In one of his letters to the poet Cowley, who had made for himself, at Chertsey, a retreat from the busy world, whence he professed to regard, in the Lucretian spirit, the magnum mare of its passions and ambitions, Evelyn writes: "I pronounce it to you from my heart as oft as I consider it, that I look on your fruitions with inexpressible emulation, and should think myself more happy than crowned heads were I, as you, the arbiter of mine own life, and could break from those gilded toys to taste your well-described joys with such a wife and such a friend, whose conversation exceeds all that the mistaken world calls happiness." Such may, at times, have been Evelyn's private aspiration, but he fully recognized it to

be the duty of every citizen to undertake such service as the commonwealth may impose upon him; and, indeed, in his "Public Employment, and an Active Life, Preferred to Solitude and All Its Appendages," a reply to Sir George Mackenzie's well-known panegyric on Solitude, he very forcibly presses the argument in favour of active intercourse with the world as a means of doing good. As he taught, so he practised. He held a succession of responsible and laborious posts which did not carry with them any great distinction or considerable emoluments; those posts in which an honest man may serve his country unobtrusively, but effectively. In 1662, we find him appointed a Commissioner for reforming the ways, streets, and buildings of London. In 1664, he was on a Commission for reorganizing and regulating the Mint; and in the same year was chosen one of the Commissioners for the care of the sick and wounded in the Dutch Wars. He was also on the Commission for the repair of St. Paul's Cathedral, whose labours were rendered unnecessary by the destruction of the Cathedral in the Great Fire of 1666. In the same year we find him engaged on a Commission for regulating the manufacture of saltpetre; and in 1671, he appears as a Commissioner of Plantations on the establishment of that Board, to which, in 1672, was added the Council of Trade. In 1685, the last year of Charles II.'s reign, he acted as one of the Commissioners of the Privy Seal during the absence of the Earl of Clarendon in Ireland. On the foundation of Greenwich Hospital, in 1695, he was appointed a Commissioner; and on the 30th of June, 1696, laid the first stone of the stately pile which commemorates Queen Mary's patriotic interest in the mariners of England. He was also ap

pointed to the Treasurership, worth £200 a year, but he tells us that a long time elapsed before he received any portion of his salary.
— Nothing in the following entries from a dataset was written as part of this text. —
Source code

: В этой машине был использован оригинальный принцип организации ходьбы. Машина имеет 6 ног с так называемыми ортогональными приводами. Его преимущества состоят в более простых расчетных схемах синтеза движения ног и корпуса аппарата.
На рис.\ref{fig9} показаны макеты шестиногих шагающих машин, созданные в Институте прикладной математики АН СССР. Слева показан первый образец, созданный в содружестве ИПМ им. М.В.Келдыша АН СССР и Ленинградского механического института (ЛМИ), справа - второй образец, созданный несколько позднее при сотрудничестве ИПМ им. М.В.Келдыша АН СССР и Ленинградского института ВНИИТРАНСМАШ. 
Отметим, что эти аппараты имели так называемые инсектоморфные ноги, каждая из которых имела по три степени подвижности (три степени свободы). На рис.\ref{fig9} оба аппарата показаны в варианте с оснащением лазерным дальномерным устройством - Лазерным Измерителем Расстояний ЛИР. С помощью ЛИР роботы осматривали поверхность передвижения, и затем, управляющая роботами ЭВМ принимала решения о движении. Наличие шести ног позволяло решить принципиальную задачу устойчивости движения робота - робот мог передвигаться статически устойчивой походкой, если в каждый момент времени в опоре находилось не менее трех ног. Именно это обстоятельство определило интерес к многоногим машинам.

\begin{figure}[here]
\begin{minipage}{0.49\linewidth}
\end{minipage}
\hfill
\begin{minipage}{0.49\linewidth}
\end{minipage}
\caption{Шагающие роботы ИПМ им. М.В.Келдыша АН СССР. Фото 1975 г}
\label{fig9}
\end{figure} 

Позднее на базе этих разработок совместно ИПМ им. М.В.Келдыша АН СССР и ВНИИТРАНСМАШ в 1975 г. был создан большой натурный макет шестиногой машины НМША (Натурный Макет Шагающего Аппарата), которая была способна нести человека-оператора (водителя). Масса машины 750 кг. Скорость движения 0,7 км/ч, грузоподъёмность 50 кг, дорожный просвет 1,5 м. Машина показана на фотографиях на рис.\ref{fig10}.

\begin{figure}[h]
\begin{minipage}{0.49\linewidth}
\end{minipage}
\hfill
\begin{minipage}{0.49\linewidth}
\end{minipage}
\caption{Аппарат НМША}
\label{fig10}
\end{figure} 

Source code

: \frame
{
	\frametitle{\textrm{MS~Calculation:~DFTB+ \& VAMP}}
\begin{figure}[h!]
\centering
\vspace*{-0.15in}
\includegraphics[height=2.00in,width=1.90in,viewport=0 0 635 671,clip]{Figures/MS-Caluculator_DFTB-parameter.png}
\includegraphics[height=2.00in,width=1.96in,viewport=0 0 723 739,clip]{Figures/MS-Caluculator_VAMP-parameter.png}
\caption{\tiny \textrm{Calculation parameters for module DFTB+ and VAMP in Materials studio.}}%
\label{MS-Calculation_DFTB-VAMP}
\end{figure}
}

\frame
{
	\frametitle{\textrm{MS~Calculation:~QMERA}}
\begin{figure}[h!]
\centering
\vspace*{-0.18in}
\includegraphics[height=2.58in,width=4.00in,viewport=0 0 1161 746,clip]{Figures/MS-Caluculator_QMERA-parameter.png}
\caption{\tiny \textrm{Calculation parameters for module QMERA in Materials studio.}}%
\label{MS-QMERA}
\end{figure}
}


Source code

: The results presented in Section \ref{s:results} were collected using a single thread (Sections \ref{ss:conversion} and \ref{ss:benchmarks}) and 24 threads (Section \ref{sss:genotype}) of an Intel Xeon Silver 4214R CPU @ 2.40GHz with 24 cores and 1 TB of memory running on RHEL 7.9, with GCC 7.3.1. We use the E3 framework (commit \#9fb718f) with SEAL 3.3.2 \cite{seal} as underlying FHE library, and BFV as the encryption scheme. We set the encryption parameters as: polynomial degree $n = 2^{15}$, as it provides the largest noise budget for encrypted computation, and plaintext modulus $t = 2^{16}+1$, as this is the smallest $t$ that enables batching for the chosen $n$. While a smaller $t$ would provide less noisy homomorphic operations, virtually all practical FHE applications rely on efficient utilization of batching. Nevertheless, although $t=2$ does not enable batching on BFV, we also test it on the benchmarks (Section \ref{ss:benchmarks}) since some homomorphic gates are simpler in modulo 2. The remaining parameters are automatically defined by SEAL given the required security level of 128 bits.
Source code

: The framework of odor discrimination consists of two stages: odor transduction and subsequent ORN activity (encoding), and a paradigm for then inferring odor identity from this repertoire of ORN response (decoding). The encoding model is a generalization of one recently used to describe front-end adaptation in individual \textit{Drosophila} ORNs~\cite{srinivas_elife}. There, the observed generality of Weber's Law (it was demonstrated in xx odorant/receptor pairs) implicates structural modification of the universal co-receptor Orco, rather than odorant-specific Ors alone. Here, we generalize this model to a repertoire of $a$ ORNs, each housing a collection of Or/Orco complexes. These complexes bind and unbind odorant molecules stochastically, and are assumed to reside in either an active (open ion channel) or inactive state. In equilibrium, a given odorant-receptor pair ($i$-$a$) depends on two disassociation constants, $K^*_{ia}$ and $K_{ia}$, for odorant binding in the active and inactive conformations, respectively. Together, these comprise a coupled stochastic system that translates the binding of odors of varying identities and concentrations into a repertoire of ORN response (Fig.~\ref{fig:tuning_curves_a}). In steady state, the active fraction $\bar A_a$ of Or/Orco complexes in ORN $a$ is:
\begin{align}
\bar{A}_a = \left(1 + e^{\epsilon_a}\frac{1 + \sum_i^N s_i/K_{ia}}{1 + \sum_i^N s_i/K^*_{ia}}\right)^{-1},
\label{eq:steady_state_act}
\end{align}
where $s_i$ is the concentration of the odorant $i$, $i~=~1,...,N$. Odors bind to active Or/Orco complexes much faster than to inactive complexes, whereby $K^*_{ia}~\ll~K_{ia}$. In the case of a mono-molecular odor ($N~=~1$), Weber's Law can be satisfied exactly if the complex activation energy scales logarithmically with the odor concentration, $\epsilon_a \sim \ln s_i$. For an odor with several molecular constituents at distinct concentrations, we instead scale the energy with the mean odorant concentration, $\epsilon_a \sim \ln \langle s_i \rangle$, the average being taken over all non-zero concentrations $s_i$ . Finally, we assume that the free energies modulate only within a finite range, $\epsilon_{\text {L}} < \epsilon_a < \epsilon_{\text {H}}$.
There can be no doubt that in these various public capacities he did the State good service, not only by the industrious exercise of his administrative talents, but by the splendid example he set of disinterestedness and integrity, and the true patriotic spirit. Still more valuable, however, was the result of his literary labours; especially that "Diary" of his, which has not only an historical importance, but is deeply interesting as a vivid picture of certain phases of the social life of England in the latter half of the nineteenth century. It is in connection with this "Diary" that his name is chiefly celebrated. It differs greatly from that of garrulous Pepys-it is graver, more earnest, is less crowded with personal details; has in it more of the judicious historian, and less of the scandalous gossiper. Naturally, the two Diaries differ exactly in those points in which the characters of the two writers differed. Much that Evelyn revered Pepys despised or ignored; and what interested Pepys had no attraction for the serious Evelyn. The latter had no curiosity; the former was the Paul Pry of diarists, going everywhere, seeing everything, and inquiring about everybody. He was as graphic as a modern reporter, as inquisitive as an American interviewer. But Evelyn is always the sedate and scholarly gentleman, who regards men and manners from an elevated standpoint. He wrote his "Diary," as it were, in full dress, in the leisure and lettered seclusion of his library; Pepys jotted down his ciphers in the privacy of his chamber, with his wig thrown off, and his hose down at heel. The two resemble each other only in their zeal for the public service.